_Your task_
Without including any picture, return the complete set of records exactly.
+ + + + + + +
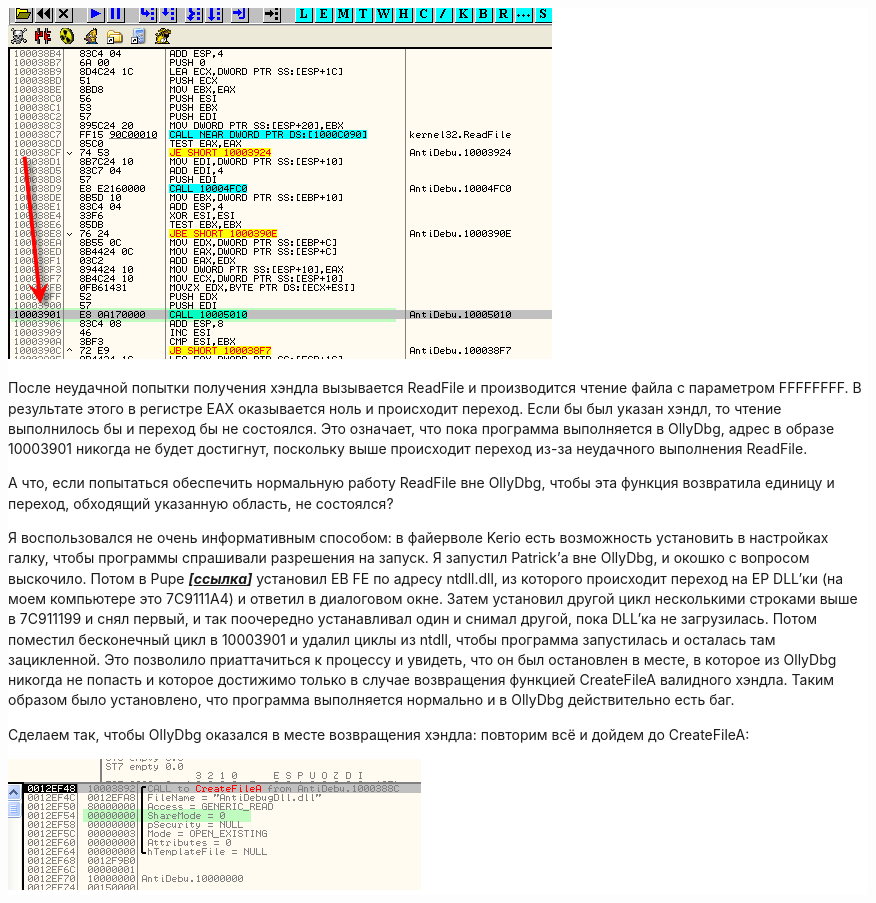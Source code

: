 ![](.gitbook/img/47/143.png)

После неудачной попытки получения хэндла вызывается ReadFile и производится чтение файла с параметром FFFFFFFF. В результате этого в регистре EAX оказывается ноль и происходит переход. Если бы был указан хэндл, то чтение выполнилось бы и переход бы не состоялся. Это означает, что пока программа выполняется в OllyDbg, адрес в образе 10003901 никогда не будет достигнут, поскольку выше происходит переход из-за неудачного выполнения ReadFile.

А что, если попытаться обеспечить нормальную работу ReadFile вне OllyDbg, чтобы эта функция возвратила единицу и переход, обходящий указанную область, не состоялся?

Я воспользовался не очень информативным способом: в файерволе Kerio есть возможность установить в настройках галку, чтобы программы спрашивали разрешения на запуск. Я запустил Patrick’а вне OllyDbg, и окошко с вопросом выскочило. Потом в Pupe ***\[[ссылка](.gitbook/assets/files/41/pupe2002.7z)\]*** установил EB FE по адресу ntdll.dll, из которого происходит переход на EP DLL’ки (на моем компьютере это 7C9111A4) и ответил в диалоговом окне. Затем установил другой цикл несколькими строками выше в 7C911199 и снял первый, и так поочередно устанавливал один и снимал другой, пока DLL’ка не загрузилась. Потом поместил бесконечный цикл в 10003901 и удалил циклы из ntdll, чтобы программа запустилась и осталась там зацикленной. Это позволило приаттачиться к процессу и увидеть, что он был остановлен в месте, в которое из OllyDbg никогда не попасть и которое достижимо только в случае возвращения функцией CreateFileA валидного хэндла. Таким образом было установлено, что программа выполняется нормально и в OllyDbg действительно есть баг.

Сделаем так, чтобы OllyDbg оказался в месте возвращения хэндла: повторим всё и дойдем до CreateFileA:

![](.gitbook/img/47/145.png)
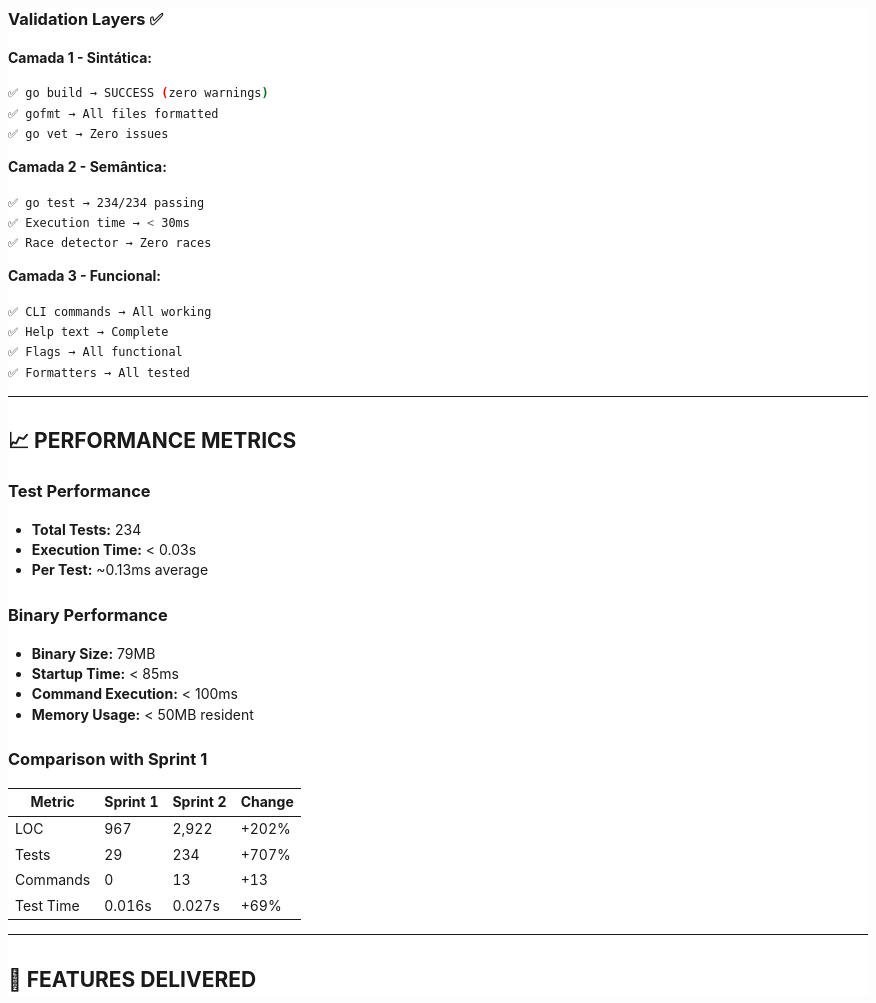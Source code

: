 ### Validation Layers ✅

**Camada 1 - Sintática:**
```bash
✅ go build → SUCCESS (zero warnings)
✅ gofmt → All files formatted
✅ go vet → Zero issues
```

**Camada 2 - Semântica:**
```bash
✅ go test → 234/234 passing
✅ Execution time → < 30ms
✅ Race detector → Zero races
```

**Camada 3 - Funcional:**
```bash
✅ CLI commands → All working
✅ Help text → Complete
✅ Flags → All functional
✅ Formatters → All tested
```

---

## 📈 PERFORMANCE METRICS

### Test Performance
- **Total Tests:** 234
- **Execution Time:** < 0.03s
- **Per Test:** ~0.13ms average

### Binary Performance
- **Binary Size:** 79MB
- **Startup Time:** < 85ms
- **Command Execution:** < 100ms
- **Memory Usage:** < 50MB resident

### Comparison with Sprint 1
| Metric | Sprint 1 | Sprint 2 | Change |
|--------|----------|----------|--------|
| LOC | 967 | 2,922 | +202% |
| Tests | 29 | 234 | +707% |
| Commands | 0 | 13 | +13 |
| Test Time | 0.016s | 0.027s | +69% |

---

## 🎯 FEATURES DELIVERED
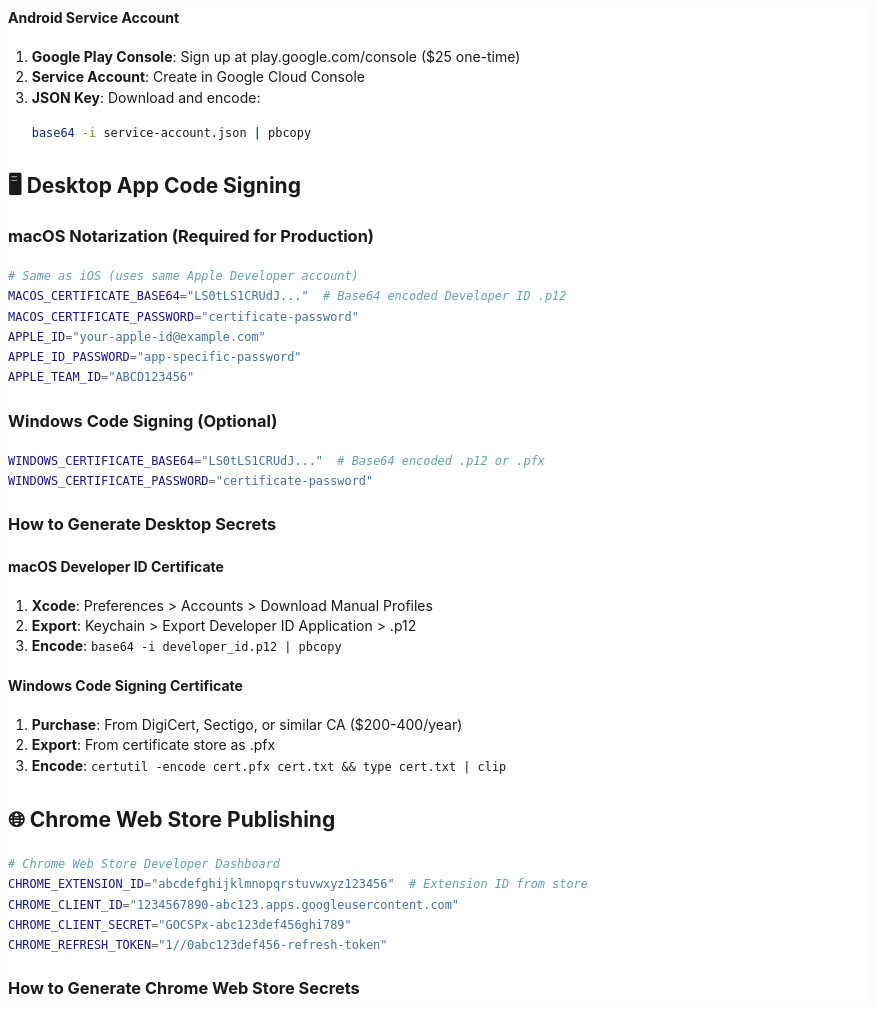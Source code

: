 #### Android Service Account
1. **Google Play Console**: Sign up at play.google.com/console ($25 one-time)
2. **Service Account**: Create in Google Cloud Console
3. **JSON Key**: Download and encode:
   ```bash
   base64 -i service-account.json | pbcopy
   ```

## 🖥️ Desktop App Code Signing

### macOS Notarization (Required for Production)

```bash
# Same as iOS (uses same Apple Developer account)
MACOS_CERTIFICATE_BASE64="LS0tLS1CRUdJ..."  # Base64 encoded Developer ID .p12
MACOS_CERTIFICATE_PASSWORD="certificate-password"
APPLE_ID="your-apple-id@example.com"
APPLE_ID_PASSWORD="app-specific-password"
APPLE_TEAM_ID="ABCD123456"
```

### Windows Code Signing (Optional)

```bash
WINDOWS_CERTIFICATE_BASE64="LS0tLS1CRUdJ..."  # Base64 encoded .p12 or .pfx
WINDOWS_CERTIFICATE_PASSWORD="certificate-password"
```

### How to Generate Desktop Secrets

#### macOS Developer ID Certificate
1. **Xcode**: Preferences > Accounts > Download Manual Profiles
2. **Export**: Keychain > Export Developer ID Application > .p12
3. **Encode**: `base64 -i developer_id.p12 | pbcopy`

#### Windows Code Signing Certificate
1. **Purchase**: From DigiCert, Sectigo, or similar CA ($200-400/year)
2. **Export**: From certificate store as .pfx
3. **Encode**: `certutil -encode cert.pfx cert.txt && type cert.txt | clip`

## 🌐 Chrome Web Store Publishing

```bash
# Chrome Web Store Developer Dashboard
CHROME_EXTENSION_ID="abcdefghijklmnopqrstuvwxyz123456"  # Extension ID from store
CHROME_CLIENT_ID="1234567890-abc123.apps.googleusercontent.com"
CHROME_CLIENT_SECRET="GOCSPx-abc123def456ghi789"
CHROME_REFRESH_TOKEN="1//0abc123def456-refresh-token"
```

### How to Generate Chrome Web Store Secrets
+ + + + + + +
_Result_
Source code

: ![](.gitbook/img/47/143.png)

После неудачной попытки получения хэндла вызывается ReadFile и производится чтение файла с параметром FFFFFFFF. В результате этого в регистре EAX оказывается ноль и происходит переход. Если бы был указан хэндл, то чтение выполнилось бы и переход бы не состоялся. Это означает, что пока программа выполняется в OllyDbg, адрес в образе 10003901 никогда не будет достигнут, поскольку выше происходит переход из-за неудачного выполнения ReadFile.

А что, если попытаться обеспечить нормальную работу ReadFile вне OllyDbg, чтобы эта функция возвратила единицу и переход, обходящий указанную область, не состоялся?

Я воспользовался не очень информативным способом: в файерволе Kerio есть возможность установить в настройках галку, чтобы программы спрашивали разрешения на запуск. Я запустил Patrick’а вне OllyDbg, и окошко с вопросом выскочило. Потом в Pupe ***\[[ссылка](.gitbook/assets/files/41/pupe2002.7z)\]*** установил EB FE по адресу ntdll.dll, из которого происходит переход на EP DLL’ки (на моем компьютере это 7C9111A4) и ответил в диалоговом окне. Затем установил другой цикл несколькими строками выше в 7C911199 и снял первый, и так поочередно устанавливал один и снимал другой, пока DLL’ка не загрузилась. Потом поместил бесконечный цикл в 10003901 и удалил циклы из ntdll, чтобы программа запустилась и осталась там зацикленной. Это позволило приаттачиться к процессу и увидеть, что он был остановлен в месте, в которое из OllyDbg никогда не попасть и которое достижимо только в случае возвращения функцией CreateFileA валидного хэндла. Таким образом было установлено, что программа выполняется нормально и в OllyDbg действительно есть баг.

Сделаем так, чтобы OllyDbg оказался в месте возвращения хэндла: повторим всё и дойдем до CreateFileA:

![](.gitbook/img/47/145.png)
Source code

: ### Validation Layers ✅

**Camada 1 - Sintática:**
```bash
✅ go build → SUCCESS (zero warnings)
✅ gofmt → All files formatted
✅ go vet → Zero issues
```

**Camada 2 - Semântica:**
```bash
✅ go test → 234/234 passing
✅ Execution time → < 30ms
✅ Race detector → Zero races
```

**Camada 3 - Funcional:**
```bash
✅ CLI commands → All working
✅ Help text → Complete
✅ Flags → All functional
✅ Formatters → All tested
```

---

## 📈 PERFORMANCE METRICS

### Test Performance
- **Total Tests:** 234
- **Execution Time:** < 0.03s
- **Per Test:** ~0.13ms average

### Binary Performance
- **Binary Size:** 79MB
- **Startup Time:** < 85ms
- **Command Execution:** < 100ms
- **Memory Usage:** < 50MB resident

### Comparison with Sprint 1
| Metric | Sprint 1 | Sprint 2 | Change |
|--------|----------|----------|--------|
| LOC | 967 | 2,922 | +202% |
| Tests | 29 | 234 | +707% |
| Commands | 0 | 13 | +13 |
| Test Time | 0.016s | 0.027s | +69% |

---

## 🎯 FEATURES DELIVERED
Source code

: #### Android Service Account
1. **Google Play Console**: Sign up at play.google.com/console ($25 one-time)
2. **Service Account**: Create in Google Cloud Console
3. **JSON Key**: Download and encode:
   ```bash
   base64 -i service-account.json | pbcopy
   ```

## 🖥️ Desktop App Code Signing

### macOS Notarization (Required for Production)

```bash
# Same as iOS (uses same Apple Developer account)
MACOS_CERTIFICATE_BASE64="LS0tLS1CRUdJ..."  # Base64 encoded Developer ID .p12
MACOS_CERTIFICATE_PASSWORD="certificate-password"
APPLE_ID="your-apple-id@example.com"
APPLE_ID_PASSWORD="app-specific-password"
APPLE_TEAM_ID="ABCD123456"
```

### Windows Code Signing (Optional)

```bash
WINDOWS_CERTIFICATE_BASE64="LS0tLS1CRUdJ..."  # Base64 encoded .p12 or .pfx
WINDOWS_CERTIFICATE_PASSWORD="certificate-password"
```

### How to Generate Desktop Secrets

#### macOS Developer ID Certificate
1. **Xcode**: Preferences > Accounts > Download Manual Profiles
2. **Export**: Keychain > Export Developer ID Application > .p12
3. **Encode**: `base64 -i developer_id.p12 | pbcopy`

#### Windows Code Signing Certificate
1. **Purchase**: From DigiCert, Sectigo, or similar CA ($200-400/year)
2. **Export**: From certificate store as .pfx
3. **Encode**: `certutil -encode cert.pfx cert.txt && type cert.txt | clip`

## 🌐 Chrome Web Store Publishing

```bash
# Chrome Web Store Developer Dashboard
CHROME_EXTENSION_ID="abcdefghijklmnopqrstuvwxyz123456"  # Extension ID from store
CHROME_CLIENT_ID="1234567890-abc123.apps.googleusercontent.com"
CHROME_CLIENT_SECRET="GOCSPx-abc123def456ghi789"
CHROME_REFRESH_TOKEN="1//0abc123def456-refresh-token"
```

### How to Generate Chrome Web Store Secrets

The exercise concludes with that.